Whether this purposeful obfuscation poses a risk for Silicon Valley is an interesting question. Marketers often use data about individuals to decide what messages, ads, and/or discounts to send them. This sorting of people in ways that the subjects of the sorting don’t know or understand—and over which they exercise no control—may well lead to anger, the shaming of marketers that do that, and even laws limiting certain discriminatory practices.
Our national surveys have found that people are certainly concerned about marketing surveillance. So far marketers have managed to avoid wide-scale discontent, possibly because large segments of the population are unaware of how deep and wide their surveillance has become. That may change.
3. In your upcoming book, The Aisles Have Eyes, you explore the use of consumer data by retailers. What makes this book important to read?
The Aisles Have Eyes explores why retailers have decided they must bring internet-like surveillance activities into their physical stores, how they are doing that, and what the implications are for retailing and society at large. In view of so much media emphasis on internet shopping, people are often surprised to learn that about 90% of purchases still take place in physical stores.
I have found that many people who work in retailing—in department stores, supermarkets, chain stores—don’t understand what’s happening behind the scenes, so this book will get them up to speed about what’s taking place around them. Americans outside the retailing industry surely don’t realize how a panoply of technologies—WiFi, Bluetooth beacons, sound waves, light waves, and more—is changing what they will see in stores; what personalized messages they receive before, during, and after shopping; and how (depending on their profiles) they might receive better or worse prices than others as they move through the aisles. I’m happy to say that the influential pre-publication review magazine, Kirkus Reviews, agrees with me. The Aisles Have Eyes, it says, is “Valuable reading for shoppers and retailers alike.”
4. What surprised you the most as you did the research for this book?
What surprised me most as I conducted research was how forthcoming the executives I interviewed were about the development of this new retailing environment. Their disclosures about the technologies and their forthright descriptions of the various strategic considerations guiding them enrich the book greatly. Several of them also frankly shared their worries that some of what their companies are doing might cross important privacy lines.

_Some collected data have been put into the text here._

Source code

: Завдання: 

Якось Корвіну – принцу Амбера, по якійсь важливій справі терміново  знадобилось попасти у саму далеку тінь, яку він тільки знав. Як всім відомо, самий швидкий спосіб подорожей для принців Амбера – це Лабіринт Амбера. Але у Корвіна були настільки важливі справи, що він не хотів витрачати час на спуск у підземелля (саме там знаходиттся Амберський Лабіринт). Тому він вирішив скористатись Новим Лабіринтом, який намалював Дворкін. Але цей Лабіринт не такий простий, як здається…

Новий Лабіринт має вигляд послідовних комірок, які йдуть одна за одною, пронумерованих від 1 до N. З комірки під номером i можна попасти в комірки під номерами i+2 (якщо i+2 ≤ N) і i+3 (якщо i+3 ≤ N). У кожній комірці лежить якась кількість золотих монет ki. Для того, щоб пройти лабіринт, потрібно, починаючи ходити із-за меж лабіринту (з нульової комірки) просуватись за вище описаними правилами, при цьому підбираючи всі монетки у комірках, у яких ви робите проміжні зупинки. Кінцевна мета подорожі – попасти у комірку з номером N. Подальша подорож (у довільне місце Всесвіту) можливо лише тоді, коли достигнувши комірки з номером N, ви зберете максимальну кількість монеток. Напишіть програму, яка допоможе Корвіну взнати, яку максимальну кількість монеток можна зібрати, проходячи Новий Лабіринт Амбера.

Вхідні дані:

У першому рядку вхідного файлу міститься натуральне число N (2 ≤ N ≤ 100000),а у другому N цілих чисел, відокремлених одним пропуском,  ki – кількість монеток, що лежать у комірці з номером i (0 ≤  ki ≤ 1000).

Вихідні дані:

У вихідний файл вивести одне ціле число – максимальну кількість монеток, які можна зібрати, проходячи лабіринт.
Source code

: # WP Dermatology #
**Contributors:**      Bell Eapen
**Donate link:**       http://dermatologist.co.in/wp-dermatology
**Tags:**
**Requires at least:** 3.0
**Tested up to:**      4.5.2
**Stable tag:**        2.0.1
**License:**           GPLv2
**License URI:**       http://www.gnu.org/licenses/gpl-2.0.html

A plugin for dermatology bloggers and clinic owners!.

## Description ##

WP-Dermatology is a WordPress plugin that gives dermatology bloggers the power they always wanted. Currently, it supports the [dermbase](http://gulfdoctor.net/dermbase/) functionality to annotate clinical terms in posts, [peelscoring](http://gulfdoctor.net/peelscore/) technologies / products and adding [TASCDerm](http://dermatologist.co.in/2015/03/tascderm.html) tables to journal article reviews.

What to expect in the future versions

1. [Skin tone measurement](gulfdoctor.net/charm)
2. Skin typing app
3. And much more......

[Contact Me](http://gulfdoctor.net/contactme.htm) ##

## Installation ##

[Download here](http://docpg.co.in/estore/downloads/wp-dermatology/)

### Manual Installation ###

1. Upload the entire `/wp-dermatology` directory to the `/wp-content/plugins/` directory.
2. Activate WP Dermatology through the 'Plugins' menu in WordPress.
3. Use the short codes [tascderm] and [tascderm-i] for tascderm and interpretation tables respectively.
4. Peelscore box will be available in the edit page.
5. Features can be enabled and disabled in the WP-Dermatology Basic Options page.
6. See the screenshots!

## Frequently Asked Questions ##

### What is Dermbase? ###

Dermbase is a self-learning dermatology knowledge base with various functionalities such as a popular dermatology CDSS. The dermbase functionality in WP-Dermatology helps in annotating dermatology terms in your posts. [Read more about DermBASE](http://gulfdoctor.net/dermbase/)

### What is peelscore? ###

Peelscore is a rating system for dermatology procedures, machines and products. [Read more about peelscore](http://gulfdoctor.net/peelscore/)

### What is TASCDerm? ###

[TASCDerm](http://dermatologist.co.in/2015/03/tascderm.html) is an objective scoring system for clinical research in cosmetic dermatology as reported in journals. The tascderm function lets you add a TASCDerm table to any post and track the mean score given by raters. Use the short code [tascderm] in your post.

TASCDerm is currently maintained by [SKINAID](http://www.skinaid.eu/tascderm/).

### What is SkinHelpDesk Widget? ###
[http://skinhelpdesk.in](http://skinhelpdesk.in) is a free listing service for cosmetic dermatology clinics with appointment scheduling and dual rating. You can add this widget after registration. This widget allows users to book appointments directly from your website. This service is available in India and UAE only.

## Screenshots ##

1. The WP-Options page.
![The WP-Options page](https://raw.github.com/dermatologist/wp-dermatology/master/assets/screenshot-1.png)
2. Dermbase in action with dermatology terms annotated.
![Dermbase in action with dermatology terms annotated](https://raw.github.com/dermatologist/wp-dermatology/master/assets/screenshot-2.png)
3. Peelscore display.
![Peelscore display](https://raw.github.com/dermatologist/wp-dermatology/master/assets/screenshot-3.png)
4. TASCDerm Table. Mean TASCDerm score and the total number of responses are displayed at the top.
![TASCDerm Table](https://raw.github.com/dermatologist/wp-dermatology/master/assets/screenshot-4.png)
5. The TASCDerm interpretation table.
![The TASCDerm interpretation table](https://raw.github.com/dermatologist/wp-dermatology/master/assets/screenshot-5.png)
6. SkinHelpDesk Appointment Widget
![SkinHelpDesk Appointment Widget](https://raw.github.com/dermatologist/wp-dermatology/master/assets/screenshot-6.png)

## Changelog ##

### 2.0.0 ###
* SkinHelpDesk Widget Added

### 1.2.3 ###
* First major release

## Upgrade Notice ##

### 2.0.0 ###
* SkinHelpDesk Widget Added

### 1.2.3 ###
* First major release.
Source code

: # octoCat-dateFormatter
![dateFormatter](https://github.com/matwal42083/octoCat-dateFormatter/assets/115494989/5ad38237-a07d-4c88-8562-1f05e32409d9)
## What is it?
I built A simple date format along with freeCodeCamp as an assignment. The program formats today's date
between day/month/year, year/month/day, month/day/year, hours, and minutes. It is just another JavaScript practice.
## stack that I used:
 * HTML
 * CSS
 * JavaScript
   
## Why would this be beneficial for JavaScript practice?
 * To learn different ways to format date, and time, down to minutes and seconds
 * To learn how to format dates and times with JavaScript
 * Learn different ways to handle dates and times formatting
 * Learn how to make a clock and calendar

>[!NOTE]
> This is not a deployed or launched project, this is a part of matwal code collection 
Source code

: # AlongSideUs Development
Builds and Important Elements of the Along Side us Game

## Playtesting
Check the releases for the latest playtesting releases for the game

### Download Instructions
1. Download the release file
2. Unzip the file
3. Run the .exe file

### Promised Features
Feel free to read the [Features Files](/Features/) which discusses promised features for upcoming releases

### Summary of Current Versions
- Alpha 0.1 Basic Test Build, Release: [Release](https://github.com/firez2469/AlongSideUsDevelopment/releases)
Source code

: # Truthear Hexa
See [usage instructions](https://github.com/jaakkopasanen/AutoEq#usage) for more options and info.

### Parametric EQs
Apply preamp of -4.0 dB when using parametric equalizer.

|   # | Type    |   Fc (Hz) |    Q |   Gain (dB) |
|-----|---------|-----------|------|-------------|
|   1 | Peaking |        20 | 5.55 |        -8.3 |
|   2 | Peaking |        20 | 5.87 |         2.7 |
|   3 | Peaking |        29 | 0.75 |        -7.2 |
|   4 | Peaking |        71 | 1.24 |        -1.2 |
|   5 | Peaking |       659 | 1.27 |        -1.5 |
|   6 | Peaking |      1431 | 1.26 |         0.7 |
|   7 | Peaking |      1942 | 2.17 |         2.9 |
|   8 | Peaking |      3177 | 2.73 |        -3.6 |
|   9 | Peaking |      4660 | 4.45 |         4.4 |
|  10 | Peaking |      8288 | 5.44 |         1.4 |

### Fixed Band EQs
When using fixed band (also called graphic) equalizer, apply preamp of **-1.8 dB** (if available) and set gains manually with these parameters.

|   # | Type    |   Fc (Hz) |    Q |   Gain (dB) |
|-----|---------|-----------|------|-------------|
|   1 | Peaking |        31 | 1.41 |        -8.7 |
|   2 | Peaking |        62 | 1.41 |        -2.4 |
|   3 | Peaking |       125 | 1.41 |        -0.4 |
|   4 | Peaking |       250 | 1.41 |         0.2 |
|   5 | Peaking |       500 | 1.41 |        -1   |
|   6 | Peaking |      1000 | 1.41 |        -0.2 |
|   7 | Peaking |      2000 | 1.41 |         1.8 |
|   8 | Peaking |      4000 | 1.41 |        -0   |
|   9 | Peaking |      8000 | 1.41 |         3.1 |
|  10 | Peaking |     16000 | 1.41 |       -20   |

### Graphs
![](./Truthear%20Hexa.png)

However, they acknowledged that the hyper-competition taking place makes it difficult to disengage from headlong rush into the new data-driven world.
5. There is a perception among many that traditional brick and mortar retailers have fallen behind the times regarding data analytics as they lose market share to online-only competitors. Yet, your book seems to suggest that even the traditional brick and mortar companies are extremely sophisticated. Do you think they have caught up? If so, how are they closing the gap?
Some brick and mortar retailers are becoming quite sophisticated in their data analytics and the tracking of consumers as they move through the aisles. That tracking is not yet as sophisticated as online or in apps, but it is far ahead of what was possible a decade ago.
As The Aisles Have Eyes shows, though, in today’s world the choice is not either the internet or the brick-and-mortar store. The major physical retailers have extremely sophisticated internet and brick-and-mortar operations, and they are increasingly linking the two when it comes to shopper tracking as well as the gathering and use of data about shoppers. That is the future of our retail environment.